‘More clarity on the path of disinflation could push this decision at least to June 2024, if not later’
Slowing inflation, a smaller fiscal deficit and an imminent turn in the US Federal Reserve’s policy rates, will create the ground for the Monetary Policy Committee (MPC) to start cutting rates, according to a report by Crisil Market Intelligence & Analytics (MI&A).
However, Crisil’s MI&A economic research team believes more clarity on the path of disinflation could push this decision at least to June 2024, if not later.
“While CPI inflation has remained in the Reserve Bank of India’s (RBI) tolerance band of 2-6 per cent since August, it is still shy of the 4 per cent target and that keeps the MPC on watch,” opined the team lead by Dharmakirti Joshi, Chief Economist, Crisil.
Inflation based on the Consumer Price Index (CPI) eased to a three-month low of 5.1 per cent in January from 5.7 per cent in December, largely driven by lower food prices. However, a further drop in core inflation to 3.5 per cent – a 50-month low – stole the limelight.
Crisil’s econimists noted that the steep and broad-based disinflation in core inflation is both comforting and intriguing. Inflation in clothing and footwear is at 38-month low, housing at 35-month low, household goods and services at 33-month low, health at 41-month low, recreation and entertainment at an all-time low, and personal care and effects at 23-month low.
The economists observed that though low input costs have contributed, the role of softer demand in keeping core inflation benign cannot be ruled out.
“We expect CPI inflation to average 4.5 per cent in fiscal 2025 versus an estimated 5.5 per cent this fiscal. Cooling domestic demand, assumption of a normal monsoon, along with a high base for food inflation, should help moderate inflation next fiscal.
“A non-inflationary Budget that focusses on asset-creation rather than direct cash support also bodes well for core inflation,” said the report.
However, an unusual weather event, if at all, could reverse the easing.
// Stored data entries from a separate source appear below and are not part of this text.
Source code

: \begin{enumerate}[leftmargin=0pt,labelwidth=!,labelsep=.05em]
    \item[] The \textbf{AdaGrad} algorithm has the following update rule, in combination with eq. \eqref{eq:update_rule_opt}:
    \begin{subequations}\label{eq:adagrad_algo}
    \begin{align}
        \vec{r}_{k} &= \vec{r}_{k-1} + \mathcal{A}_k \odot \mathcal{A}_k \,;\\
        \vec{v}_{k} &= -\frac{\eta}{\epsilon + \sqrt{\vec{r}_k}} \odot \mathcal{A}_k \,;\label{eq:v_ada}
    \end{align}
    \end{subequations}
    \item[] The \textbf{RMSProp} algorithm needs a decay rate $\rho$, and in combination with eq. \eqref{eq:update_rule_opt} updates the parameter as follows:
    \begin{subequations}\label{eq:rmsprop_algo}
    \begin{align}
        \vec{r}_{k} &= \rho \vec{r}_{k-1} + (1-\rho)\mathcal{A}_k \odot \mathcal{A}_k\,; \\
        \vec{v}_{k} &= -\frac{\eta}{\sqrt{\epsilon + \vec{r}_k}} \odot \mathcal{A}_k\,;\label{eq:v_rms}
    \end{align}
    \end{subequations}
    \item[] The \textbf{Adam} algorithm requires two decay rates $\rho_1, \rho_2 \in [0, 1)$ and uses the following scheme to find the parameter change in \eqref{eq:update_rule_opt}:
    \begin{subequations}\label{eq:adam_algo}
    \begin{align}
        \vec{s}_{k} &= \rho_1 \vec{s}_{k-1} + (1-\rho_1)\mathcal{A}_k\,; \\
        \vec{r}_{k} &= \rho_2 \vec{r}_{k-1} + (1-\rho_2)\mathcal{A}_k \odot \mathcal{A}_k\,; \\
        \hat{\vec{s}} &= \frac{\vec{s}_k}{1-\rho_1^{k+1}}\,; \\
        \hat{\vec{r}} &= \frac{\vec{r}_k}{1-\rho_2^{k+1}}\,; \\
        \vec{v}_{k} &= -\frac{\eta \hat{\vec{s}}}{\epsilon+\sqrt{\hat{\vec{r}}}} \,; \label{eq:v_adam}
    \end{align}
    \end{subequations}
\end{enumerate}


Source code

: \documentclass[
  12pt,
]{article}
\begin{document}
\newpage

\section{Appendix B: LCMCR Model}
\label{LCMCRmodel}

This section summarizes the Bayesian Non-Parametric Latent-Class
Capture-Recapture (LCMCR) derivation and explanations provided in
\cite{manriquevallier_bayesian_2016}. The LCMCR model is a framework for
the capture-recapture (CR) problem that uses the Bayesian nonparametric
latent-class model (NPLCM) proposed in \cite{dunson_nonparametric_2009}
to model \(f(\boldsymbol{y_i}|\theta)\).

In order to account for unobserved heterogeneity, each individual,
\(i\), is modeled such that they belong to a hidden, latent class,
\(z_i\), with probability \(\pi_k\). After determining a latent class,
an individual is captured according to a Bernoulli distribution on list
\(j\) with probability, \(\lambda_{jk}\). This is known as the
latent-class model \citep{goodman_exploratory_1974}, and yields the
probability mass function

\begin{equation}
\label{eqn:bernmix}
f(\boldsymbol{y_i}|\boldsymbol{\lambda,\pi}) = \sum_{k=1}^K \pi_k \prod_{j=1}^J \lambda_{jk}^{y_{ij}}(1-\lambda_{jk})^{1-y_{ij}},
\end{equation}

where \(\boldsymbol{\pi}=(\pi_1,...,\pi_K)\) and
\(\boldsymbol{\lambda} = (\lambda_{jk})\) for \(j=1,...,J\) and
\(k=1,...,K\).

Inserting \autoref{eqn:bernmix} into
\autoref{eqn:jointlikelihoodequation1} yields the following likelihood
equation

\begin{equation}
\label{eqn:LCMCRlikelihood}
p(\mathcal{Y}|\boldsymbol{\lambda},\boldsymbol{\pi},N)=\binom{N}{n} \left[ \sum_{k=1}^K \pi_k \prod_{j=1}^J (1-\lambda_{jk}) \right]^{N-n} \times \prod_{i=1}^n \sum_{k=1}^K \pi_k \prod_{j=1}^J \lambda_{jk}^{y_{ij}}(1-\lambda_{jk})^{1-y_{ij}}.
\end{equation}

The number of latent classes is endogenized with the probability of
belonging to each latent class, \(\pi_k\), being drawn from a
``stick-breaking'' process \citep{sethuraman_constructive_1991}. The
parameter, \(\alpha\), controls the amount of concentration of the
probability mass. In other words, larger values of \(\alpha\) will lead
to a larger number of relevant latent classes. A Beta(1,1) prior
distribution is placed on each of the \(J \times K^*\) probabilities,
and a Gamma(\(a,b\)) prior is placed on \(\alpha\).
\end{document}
Similarly, recent developments in the Red Sea and a fading low base effect for commodity prices could put some upside pressure on core inflation and would need monitoring.
Domestic demand
Crisil’s economists assessed that domestic demand may moderate next year, driven by delayed impact of the RBI’s rate hikes and regulatory measures to clamp down credit growth.
Investment – the primary driver of growth this fiscal – may see lower support from the Central government’s capital expenditure (capex) next year as envisaged in the interim Budget, they added.
“Exports face renewed risks from global trade disruptions, emanating from continuing unrest in the Middle East. “Global demand, too, is expected to slow as the US growth slows, with progressing transmission of past rate hikes by the Federal Reserve,” per the report.
The economists expect slowing growth in manufacturing and services to lead to gross domestic product (GDP) growth of 6.4 per cent, on average, next fiscal compared with current print of 7.3 per cent.